REQUIREMENT:
State how many lines in these records contain the word "interested", and nothing else.
● ● ●
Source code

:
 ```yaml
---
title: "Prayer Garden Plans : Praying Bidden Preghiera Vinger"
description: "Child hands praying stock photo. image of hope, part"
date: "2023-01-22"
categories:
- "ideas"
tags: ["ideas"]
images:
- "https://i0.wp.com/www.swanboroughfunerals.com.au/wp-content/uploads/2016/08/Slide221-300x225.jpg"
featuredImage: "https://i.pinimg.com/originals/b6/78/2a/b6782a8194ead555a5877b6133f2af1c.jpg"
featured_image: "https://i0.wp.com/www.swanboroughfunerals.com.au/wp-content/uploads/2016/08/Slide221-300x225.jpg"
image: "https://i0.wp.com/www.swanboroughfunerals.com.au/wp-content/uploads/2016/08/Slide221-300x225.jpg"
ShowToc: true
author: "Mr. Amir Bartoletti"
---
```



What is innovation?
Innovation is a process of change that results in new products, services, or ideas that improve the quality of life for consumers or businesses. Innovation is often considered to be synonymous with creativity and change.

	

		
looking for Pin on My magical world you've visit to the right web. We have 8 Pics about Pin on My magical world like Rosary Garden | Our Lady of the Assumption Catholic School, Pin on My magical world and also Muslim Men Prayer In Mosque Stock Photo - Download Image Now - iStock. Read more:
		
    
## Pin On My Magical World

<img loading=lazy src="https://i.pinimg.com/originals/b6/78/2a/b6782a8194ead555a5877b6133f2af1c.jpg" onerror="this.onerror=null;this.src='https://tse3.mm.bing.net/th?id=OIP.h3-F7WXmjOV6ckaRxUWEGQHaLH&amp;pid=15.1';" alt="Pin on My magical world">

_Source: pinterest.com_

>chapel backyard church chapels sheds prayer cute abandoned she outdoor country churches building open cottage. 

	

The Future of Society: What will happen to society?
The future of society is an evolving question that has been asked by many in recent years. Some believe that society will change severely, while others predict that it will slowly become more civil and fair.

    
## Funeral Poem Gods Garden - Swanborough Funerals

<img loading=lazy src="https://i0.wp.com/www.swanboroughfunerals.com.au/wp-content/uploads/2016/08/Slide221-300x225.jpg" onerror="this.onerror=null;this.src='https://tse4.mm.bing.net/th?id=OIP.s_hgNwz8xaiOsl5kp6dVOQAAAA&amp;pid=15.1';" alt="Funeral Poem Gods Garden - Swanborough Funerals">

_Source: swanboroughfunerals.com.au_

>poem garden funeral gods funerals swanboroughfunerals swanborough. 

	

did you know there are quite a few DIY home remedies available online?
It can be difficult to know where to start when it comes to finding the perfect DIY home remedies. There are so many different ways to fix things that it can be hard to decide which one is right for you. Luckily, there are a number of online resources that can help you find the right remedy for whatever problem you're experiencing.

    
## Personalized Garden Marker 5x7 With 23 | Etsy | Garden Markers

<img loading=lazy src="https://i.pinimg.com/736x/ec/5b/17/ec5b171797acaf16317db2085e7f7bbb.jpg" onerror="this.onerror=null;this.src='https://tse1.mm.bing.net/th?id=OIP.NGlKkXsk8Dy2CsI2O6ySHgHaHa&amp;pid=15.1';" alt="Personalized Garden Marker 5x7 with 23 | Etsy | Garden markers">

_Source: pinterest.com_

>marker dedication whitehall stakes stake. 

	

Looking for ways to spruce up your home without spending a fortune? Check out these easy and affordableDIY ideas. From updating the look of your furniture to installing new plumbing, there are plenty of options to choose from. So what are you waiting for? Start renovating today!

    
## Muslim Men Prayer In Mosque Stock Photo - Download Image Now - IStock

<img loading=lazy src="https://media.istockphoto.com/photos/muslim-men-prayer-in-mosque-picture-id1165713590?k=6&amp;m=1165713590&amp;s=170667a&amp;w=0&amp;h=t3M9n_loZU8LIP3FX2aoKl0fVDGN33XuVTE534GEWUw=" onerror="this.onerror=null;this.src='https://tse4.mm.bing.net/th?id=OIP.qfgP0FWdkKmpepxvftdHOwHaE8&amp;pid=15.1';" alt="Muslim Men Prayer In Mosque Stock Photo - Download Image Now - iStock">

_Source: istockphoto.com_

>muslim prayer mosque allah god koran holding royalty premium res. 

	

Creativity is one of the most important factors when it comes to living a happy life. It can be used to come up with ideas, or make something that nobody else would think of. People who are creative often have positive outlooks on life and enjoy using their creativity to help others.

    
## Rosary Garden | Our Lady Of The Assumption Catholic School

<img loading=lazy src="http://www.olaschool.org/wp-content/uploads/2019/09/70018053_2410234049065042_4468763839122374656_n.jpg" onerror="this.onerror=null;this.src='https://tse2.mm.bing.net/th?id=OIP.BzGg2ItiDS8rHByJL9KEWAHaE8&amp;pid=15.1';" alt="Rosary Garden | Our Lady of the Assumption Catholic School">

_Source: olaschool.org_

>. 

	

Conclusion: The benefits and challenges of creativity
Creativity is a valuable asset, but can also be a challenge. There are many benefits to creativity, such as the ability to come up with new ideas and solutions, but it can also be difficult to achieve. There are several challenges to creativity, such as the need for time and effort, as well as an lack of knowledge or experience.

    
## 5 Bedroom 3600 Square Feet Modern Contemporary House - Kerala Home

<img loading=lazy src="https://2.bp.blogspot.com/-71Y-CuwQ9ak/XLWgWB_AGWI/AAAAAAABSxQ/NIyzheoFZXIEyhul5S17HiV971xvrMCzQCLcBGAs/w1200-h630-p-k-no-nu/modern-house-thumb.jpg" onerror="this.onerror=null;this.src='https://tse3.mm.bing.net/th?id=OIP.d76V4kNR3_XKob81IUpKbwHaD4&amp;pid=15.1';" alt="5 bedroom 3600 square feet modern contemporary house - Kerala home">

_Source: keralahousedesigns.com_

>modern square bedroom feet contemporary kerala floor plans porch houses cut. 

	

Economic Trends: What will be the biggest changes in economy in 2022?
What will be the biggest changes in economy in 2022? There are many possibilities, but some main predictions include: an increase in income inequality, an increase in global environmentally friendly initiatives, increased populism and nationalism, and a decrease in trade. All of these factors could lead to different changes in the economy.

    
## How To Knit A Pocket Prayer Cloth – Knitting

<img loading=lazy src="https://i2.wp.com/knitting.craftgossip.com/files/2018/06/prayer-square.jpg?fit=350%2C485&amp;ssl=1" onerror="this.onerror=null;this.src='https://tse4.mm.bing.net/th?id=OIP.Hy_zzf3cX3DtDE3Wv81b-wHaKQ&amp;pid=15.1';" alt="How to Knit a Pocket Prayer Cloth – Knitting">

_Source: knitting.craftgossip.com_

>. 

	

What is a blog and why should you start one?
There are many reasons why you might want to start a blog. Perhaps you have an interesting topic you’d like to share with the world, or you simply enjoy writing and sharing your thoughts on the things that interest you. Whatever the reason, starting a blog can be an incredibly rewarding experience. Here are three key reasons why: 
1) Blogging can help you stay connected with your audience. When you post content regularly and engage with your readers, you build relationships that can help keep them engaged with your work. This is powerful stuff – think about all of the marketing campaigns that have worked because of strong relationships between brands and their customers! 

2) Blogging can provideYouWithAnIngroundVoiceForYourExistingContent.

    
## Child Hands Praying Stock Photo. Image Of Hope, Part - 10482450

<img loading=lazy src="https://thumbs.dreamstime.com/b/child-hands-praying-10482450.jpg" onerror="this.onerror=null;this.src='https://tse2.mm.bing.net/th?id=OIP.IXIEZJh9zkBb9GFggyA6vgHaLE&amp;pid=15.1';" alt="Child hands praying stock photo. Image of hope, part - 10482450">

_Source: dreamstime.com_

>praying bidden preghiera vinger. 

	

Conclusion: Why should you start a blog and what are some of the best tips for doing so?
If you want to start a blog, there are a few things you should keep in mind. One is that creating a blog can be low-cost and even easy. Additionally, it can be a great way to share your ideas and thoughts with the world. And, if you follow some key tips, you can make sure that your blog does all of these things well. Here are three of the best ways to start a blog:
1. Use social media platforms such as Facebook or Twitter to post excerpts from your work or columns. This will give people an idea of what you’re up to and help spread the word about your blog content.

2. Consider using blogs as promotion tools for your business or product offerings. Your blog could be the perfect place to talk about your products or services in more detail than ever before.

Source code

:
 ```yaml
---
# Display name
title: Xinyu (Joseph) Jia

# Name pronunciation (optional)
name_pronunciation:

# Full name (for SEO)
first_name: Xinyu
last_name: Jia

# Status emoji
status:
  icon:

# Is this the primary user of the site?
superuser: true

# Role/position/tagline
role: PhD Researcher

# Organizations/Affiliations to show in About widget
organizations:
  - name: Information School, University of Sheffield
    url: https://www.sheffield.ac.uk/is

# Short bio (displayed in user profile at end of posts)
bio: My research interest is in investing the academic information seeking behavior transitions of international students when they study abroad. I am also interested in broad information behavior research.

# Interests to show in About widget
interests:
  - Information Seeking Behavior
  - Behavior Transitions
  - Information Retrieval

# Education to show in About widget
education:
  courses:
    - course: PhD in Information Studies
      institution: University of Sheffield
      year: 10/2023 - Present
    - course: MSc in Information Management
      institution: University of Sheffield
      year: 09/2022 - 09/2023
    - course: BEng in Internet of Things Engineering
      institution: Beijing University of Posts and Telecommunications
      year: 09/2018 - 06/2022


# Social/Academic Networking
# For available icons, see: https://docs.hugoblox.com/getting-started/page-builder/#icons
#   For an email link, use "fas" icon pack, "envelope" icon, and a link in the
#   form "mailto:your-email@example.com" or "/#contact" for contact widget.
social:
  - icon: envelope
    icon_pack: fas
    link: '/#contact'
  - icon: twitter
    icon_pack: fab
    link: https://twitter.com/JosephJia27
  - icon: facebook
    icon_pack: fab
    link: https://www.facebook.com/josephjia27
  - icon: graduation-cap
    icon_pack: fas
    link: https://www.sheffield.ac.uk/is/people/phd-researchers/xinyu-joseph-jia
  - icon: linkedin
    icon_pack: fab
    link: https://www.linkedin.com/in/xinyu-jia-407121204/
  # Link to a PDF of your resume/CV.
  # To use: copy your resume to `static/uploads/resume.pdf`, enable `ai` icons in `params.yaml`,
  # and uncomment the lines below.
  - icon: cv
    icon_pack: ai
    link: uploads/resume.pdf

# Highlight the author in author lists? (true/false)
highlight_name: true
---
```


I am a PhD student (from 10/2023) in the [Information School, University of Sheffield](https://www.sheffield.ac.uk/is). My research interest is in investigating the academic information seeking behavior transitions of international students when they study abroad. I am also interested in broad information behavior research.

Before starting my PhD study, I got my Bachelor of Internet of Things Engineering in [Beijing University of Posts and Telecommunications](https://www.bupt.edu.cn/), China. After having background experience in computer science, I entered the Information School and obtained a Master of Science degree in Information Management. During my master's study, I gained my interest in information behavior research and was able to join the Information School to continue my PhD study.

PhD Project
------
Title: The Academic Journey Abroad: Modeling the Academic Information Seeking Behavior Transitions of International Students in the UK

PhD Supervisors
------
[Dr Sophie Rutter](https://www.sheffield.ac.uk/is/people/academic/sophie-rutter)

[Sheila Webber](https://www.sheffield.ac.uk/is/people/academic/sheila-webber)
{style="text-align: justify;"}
● ● ●
THE COMPLETED TASK:
2